Man muss feststellen, dass es in der Politik nicht um Recht geht, sondern um Macht. Die Eroberung und Kolonisierung Amerikas durch Spanien, Portugal, England, Frankreich und Holland war aus heutiger Sicht illegal, und die weitgehende Ausrottung der Ureinwohner war ein Völkermord. Trotzdem wird niemand ernsthaft die Vertreibung der europäisch-stämmigen Bewohner Amerikas aus ihrer Heimat fordern.

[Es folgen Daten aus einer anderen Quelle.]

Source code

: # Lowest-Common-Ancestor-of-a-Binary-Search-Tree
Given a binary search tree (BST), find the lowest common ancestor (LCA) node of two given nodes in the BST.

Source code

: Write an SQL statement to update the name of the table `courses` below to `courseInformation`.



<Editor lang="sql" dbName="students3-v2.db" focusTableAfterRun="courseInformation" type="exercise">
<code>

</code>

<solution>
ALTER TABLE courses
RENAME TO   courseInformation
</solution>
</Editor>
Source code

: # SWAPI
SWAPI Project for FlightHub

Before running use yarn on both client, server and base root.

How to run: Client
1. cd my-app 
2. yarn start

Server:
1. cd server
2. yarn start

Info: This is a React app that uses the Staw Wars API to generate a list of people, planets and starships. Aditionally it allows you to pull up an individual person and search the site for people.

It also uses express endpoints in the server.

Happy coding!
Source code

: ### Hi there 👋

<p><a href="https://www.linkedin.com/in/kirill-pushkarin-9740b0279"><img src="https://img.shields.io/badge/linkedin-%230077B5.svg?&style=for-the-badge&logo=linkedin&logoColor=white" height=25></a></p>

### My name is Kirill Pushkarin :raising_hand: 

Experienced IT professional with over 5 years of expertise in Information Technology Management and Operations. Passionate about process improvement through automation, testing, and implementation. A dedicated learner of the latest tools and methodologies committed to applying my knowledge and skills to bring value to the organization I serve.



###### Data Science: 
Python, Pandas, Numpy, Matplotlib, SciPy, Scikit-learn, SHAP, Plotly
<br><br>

Die Unabhängigkeitserklärung der USA war nach englischen Recht illegal. Die Französische Revolution widersprach den Gesetzen des französischen Königreichs, und die Machtübernahme Napoleons denen der Republik. Die Oktoberrevolution war ebenso legal oder illegal alle anderen Revolutionen. Aber schon Lenin spottete einst über die Deutschen, dass selbst bei einer Revolution in Deutschland, bei der die Revolutionäre einen Bahnhof besetzen würden, sie sich erst am Schalter eine Bahnsteigkarte kaufen würden. Die Frage, ob eine revolutionäre Veränderung rechtmäßig ist, kann man wohl nur in Deutschland diskutieren. Man kann wohl zusammenfassen: erfolgreiche Revolutionen oder Eroberungen sind legal, erfolglose sind illegal!

Die Existenz der Bundesrepublik Deutschland und des Grundgesetzes ist eine Realität. Das gilt auch für den Artikel 146: „Dieses Grundgesetz, das nach Vollendung der Einheit und Freiheit Deutschlands für das gesamte deutsche Volk gilt, verliert seine Gültigkeit an dem Tage, an dem eine Verfassung in Kraft tritt, die von dem deutschen Volke in freier Entscheidung beschlossen worden ist.“

Auch mehr als 32 Jahre nach dem Anschluss der DDR an die BRD ist dieser Anspruch noch immer nicht eingelöst. Das deutsche Volk kann nach Art 146 GG in freier Selbstbestimmung auch darüber entscheiden, ob es die Monarchie wiedereinführen will. Wahrscheinlich wird es dafür keine Mehrheit geben. Es kann aber auch die 16 Bundesländer auflösen und einen Zentralstaat errichten. Die Länder und der Föderalismus haben in keinem ihrer Zuständigkeitsgebiete (Bildung, Polizei, Justiz, Gesundheit) wirklich überzeugt. Sie waren vielmehr eine Versorgungseinrichtung für Parteimitglieder, für die es in 16 Landesregierungen und 16 Landtagen reichlich Posten zu verteilen gab. Hier ist nicht sicher, dass die Menschen den Föderalismus in einer Volksabstimmung wirklich bestätigen würden.

Bei den Reichsbürgern dürfte sich eine tiefe Enttäuschung über die Politik in eine Frustration verfestigt zu haben. Aber die „gute alte Zeit“ war nicht besser. Sie sollten ihre Kraft lieber in Initiativen zur Umsetzung des Art 146 GG lenken.